- About this exercise:
Your output should consist of the lines from the first line of the records below through the one with "rid of this", exactly, minus the pictures.

Data records:
Segment Open
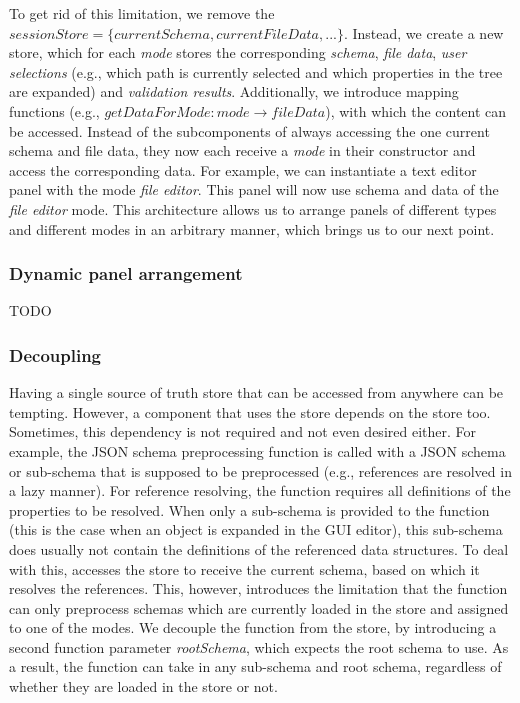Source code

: To get rid of this limitation, we remove the $sessionStore = \{currentSchema, currentFileData, ...\}$.
Instead, we create a new store, which for each \textit{mode} stores the corresponding \textit{schema}, \textit{file data}, \textit{user selections} (e.g., which path is currently selected and which properties in the tree are expanded) and \textit{validation results}.
Additionally, we introduce mapping functions (e.g., $getDataForMode: mode \rightarrow {fileData}$), with which the content can be accessed.
Instead of the subcomponents of \toolname{} always accessing the one current schema and file data, they now each receive a \textit{mode} in their constructor and access the corresponding data.
For example, we can instantiate a text editor panel with the mode \textit{file editor}.
This panel will now use schema and data of the \textit{file editor} mode.
This architecture allows us to arrange panels of different types and different modes in an arbitrary manner, which brings us to our next point.



\subsubsection{Dynamic panel arrangement}
TODO




\subsubsection{Decoupling}
Having a single source of truth store that can be accessed from anywhere can be tempting.
However, a component that uses the store depends on the store too.
Sometimes, this dependency is not required and not even desired either.
For example, the JSON schema preprocessing function is called with a JSON schema or sub-schema that is supposed to be preprocessed (e.g., references are resolved in a lazy manner).
For reference resolving, the function requires all definitions of the properties to be resolved. 
When only a sub-schema is provided to the function (this is the case when an object is expanded in the GUI editor), this sub-schema does usually not contain the definitions of the referenced data structures.
To deal with this, \toolname{} accesses the store to receive the current schema, based on which it resolves the references.
This, however, introduces the limitation that the function can only preprocess schemas which are currently loaded in the store and assigned to one of the modes.
We decouple the function from the store, by introducing a second function parameter \textit{rootSchema}, which expects the root schema to use. 
As a result, the function can take in any sub-schema and root schema, regardless of whether they are loaded in the store or not.

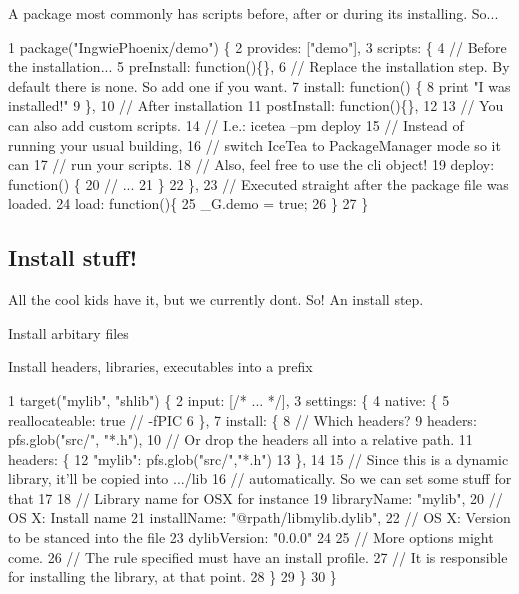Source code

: A package most commonly has scripts before, after or during its installing. So... 
\begin{DoxyCode}
1 package("IngwiePhoenix/demo") \{
2     provides: ["demo"],
3     scripts: \{
4         // Before the installation...
5         preInstall: function()\{\},
6         // Replace the installation step. By default there is none. So add one if you want.
7         install: function() \{
8             print "I was installed!"
9         \},
10         // After installation
11         postInstall: function()\{\},
12 
13         // You can also add custom scripts.
14         // I.e.: icetea --pm deploy
15         // Instead of running your usual building,
16         // switch IceTea to PackageManager mode so it can
17         // run your scripts.
18         // Also, feel free to use the cli object!
19         deploy: function() \{
20             // ...
21         \}
22     \},
23     // Executed straight after the package file was loaded.
24     load: function()\{
25         \_G.demo = true;
26     \}
27 \}
\end{DoxyCode}


\subsection*{Install stuff!}

All the cool kids have it, but we currently don\textquotesingle{}t. So! An install step.
\begin{DoxyItemize}
\item Install arbitary files
\item Install headers, libraries, executables into a prefix
\end{DoxyItemize}


\begin{DoxyCode}
1 target("mylib", "shlib") \{
2     input: [/* ... */],
3     settings: \{
4         native: \{
5             reallocateable: true // -fPIC
6         \},
7         install: \{
8             // Which headers?
9             headers: pfs.glob("src/", "*.h"),
10             // Or drop the headers all into a relative path.
11             headers: \{
12                 "mylib": pfs.glob("src/","*.h")
13             \},
14 
15             // Since this is a dynamic library, it'll be copied into .../lib
16             // automatically. So we can set some stuff for that
17 
18             // Library name for OSX for instance
19             libraryName: "mylib",
20             // OS X: Install name
21             installName: "@rpath/libmylib.dylib",
22             // OS X: Version to be stanced into the file
23             dylibVersion: "0.0.0"
24 
25             // More options might come.
26             // The rule specified must have an install profile.
27             // It is responsible for installing the library, at that point.
28         \}
29     \}
30 \}
\end{DoxyCode}


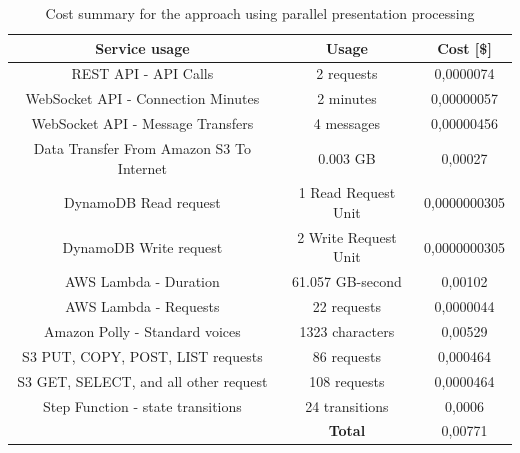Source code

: \begin{table}[H]
    \centering
    \begin{tabular}{ |c|c|c| } 
    \hline
    Service usage & Usage & Cost [\$] \\
    \hline
    REST API - API Calls & 2 requests & 0,0000074 \\
    WebSocket API - Connection Minutes & 2 minutes & 0,00000057 \\
    WebSocket API - Message Transfers & 4 messages & 0,00000456 \\
    \hline
    Data Transfer From Amazon S3 To Internet & 0.003 GB & 0,00027 \\
    \hline
    DynamoDB Read request & 1 Read Request Unit & 0,0000000305 \\
    DynamoDB Write request & 2 Write Request Unit & 0,0000000305 \\
    \hline
    AWS Lambda - Duration & 61.057 GB-second & 0,00102 \\
    AWS Lambda - Requests & 22 requests & 0,0000044 \\
    \hline
    Amazon Polly - Standard voices & 1323 characters & 0,00529 \\
    \hline
    S3 PUT, COPY, POST, LIST requests & 86 requests & 0,000464 \\
    S3 GET, SELECT, and all other request & 108 requests & 0,0000464 \\
    \hline
    Step Function - state transitions & 24 transitions & 0,0006 \\
    \hline
    \multicolumn{1}{c|}{} & \textbf{Total} & 0,00771 \\
    \cline{2-3}
    \end{tabular}
    \caption{Cost summary for the approach using parallel presentation processing}
    \label{table:case-study-service-parallel-spending-summary}
\end{table}

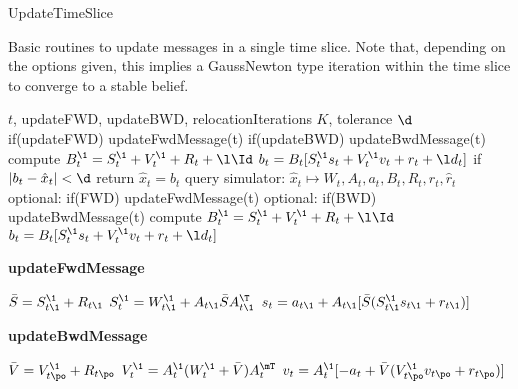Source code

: \begin{algorithm}[t]
\caption{UpdateTimeSlice
\label{algTimeSlice}}
\small
Basic routines to update messages in a single time slice. Note that,
depending on the options given, this implies a GaussNewton type
iteration within the time slice to converge to a stable belief.

\medskip

{
\begin{algorithmic}[1]\small
\REQUIRE $t$, updateFWD, updateBWD, relocationIterations $K$, tolerance $\d$
\STATE if(updateFWD) updateFwdMessage(t)
\STATE if(updateBWD) updateBwdMessage(t)
\STATE compute $B_t^\1 = S^\1_t + V^\1_t + R_t + \l\Id$
\STATE $b_t = B_t[S^\1_t s_t + V^\1_t v_t + r_t + \l d_t]$
    \STATE if $|b_t-\hat x_t|<\d$ return
    \STATE $\hat x_t = b_t$
    \STATE query simulator: $\hat x_t \mapsto W_t, A_t, a_t,
     B_t, R_t, r_t, \hat r_t$
    \STATE optional: if(FWD) updateFwdMessage(t)
    \STATE optional: if(BWD) updateBwdMessage(t)
    \STATE compute $B_t^\1 = S^\1_t + V^\1_t + R_t + \l\Id$
    \STATE $b_t = B_t[S^\1_t s_t + V^\1_t v_t + r_t + \l d_t]$
\ENDFOR
\end{algorithmic}
}{
\bigskip\textbf{\textsf{updateFwdMessage}}
\begin{algorithmic}[1]\small
\STATE $\bar S = S^\1_{t\1} + R_{t\1}$
\STATE $S_t^\1 = W^\1_{t\1} + A_{t\1} \bar S A_{t\1}^\T$
\STATE $s_t = a_{t\1} + A_{t\1} [\bar S (S^\1_{t\1} s_{t\1} + r_{t\1})]$
\end{algorithmic}

\bigskip\textbf{\textsf{updateBwdMessage}}
\begin{algorithmic}[1]\small
\STATE $\bar V = V^\1_{t\po} + R_{t\po}$
\STATE $V_t^\1 =  A^\1_t (W^\1_t + \bar V) A_t^\mT$
\STATE $v_t = A^\1_t [-a_t + \bar V (V^\1_{t\po} v_{t\po} + r_{t\po})]$
\end{algorithmic}

}
\end{algorithm}

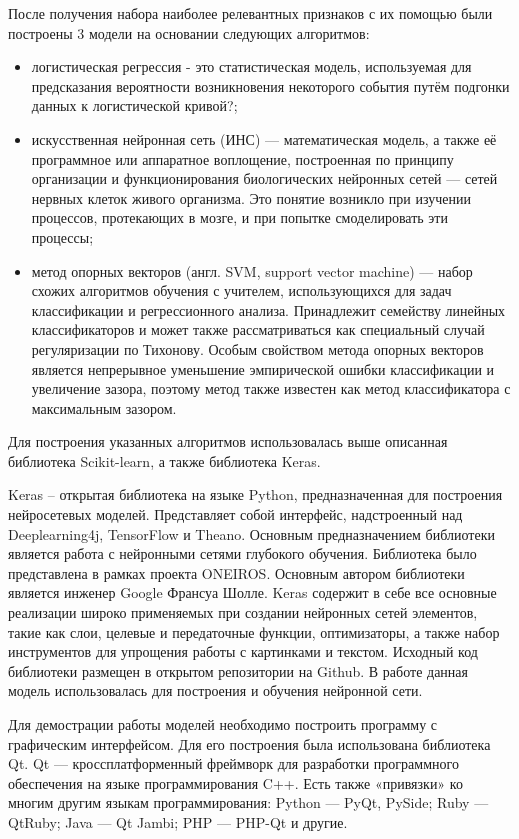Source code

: После получения набора наиболее релевантных признаков с их помощью были построены 3 модели на основании следующих алгоритмов:
\begin{itemize}
\item
логистическая регрессия - это статистическая модель, используемая для предсказания вероятности возникновения некоторого события путём подгонки данных к логистической кривой?;
\item
искусственная нейронная сеть (ИНС) — математическая модель, а также её программное или аппаратное воплощение, построенная по принципу организации и функционирования биологических нейронных сетей — сетей нервных клеток живого организма. Это понятие возникло при изучении процессов, протекающих в мозге, и при попытке смоделировать эти процессы;
\item
метод опорных векторов (англ. SVM, support vector machine) — набор схожих алгоритмов обучения с учителем, использующихся для задач классификации и регрессионного анализа. Принадлежит семейству линейных классификаторов и может также рассматриваться как специальный случай регуляризации по Тихонову. Особым свойством метода опорных векторов является непрерывное уменьшение эмпирической ошибки классификации и увеличение зазора, поэтому метод также известен как метод классификатора с максимальным зазором.
\end{itemize}

Для построения указанных алгоритмов использовалась выше описанная библиотека Scikit-learn, а также библиотека Keras.

Keras – открытая библиотека на языке Python, предназначенная для построения нейросетевых моделей. Представляет собой интерфейс, надстроенный над Deeplearning4j, TensorFlow и Theano. Основным предназначением библиотеки является работа с нейронными сетями глубокого обучения. Библиотека было представлена в рамках проекта ONEIROS. Основным автором библиотеки является инженер Google Франсуа Шолле. Keras содержит в себе все основные реализации широко применяемых при создании нейронных сетей элементов, такие как слои, целевые и передаточные функции, оптимизаторы, а также набор инструментов для упрощения работы с картинками и текстом. Исходный код библиотеки размещен в открытом репозитории на Github. В работе данная модель использовалась для построения и обучения нейронной сети.

Для демострации работы моделей необходимо построить программу с графическим интерфейсом. Для его построения была использована библиотека Qt. Qt — кроссплатформенный фреймворк для разработки программного обеспечения на языке программирования C++. Есть также «привязки» ко многим другим языкам программирования: Python — PyQt, PySide; Ruby — QtRuby; Java — Qt Jambi; PHP — PHP-Qt и другие.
Segment Closed
- Result for this task:
Source code

: To get rid of this limitation, we remove the $sessionStore = \{currentSchema, currentFileData, ...\}$.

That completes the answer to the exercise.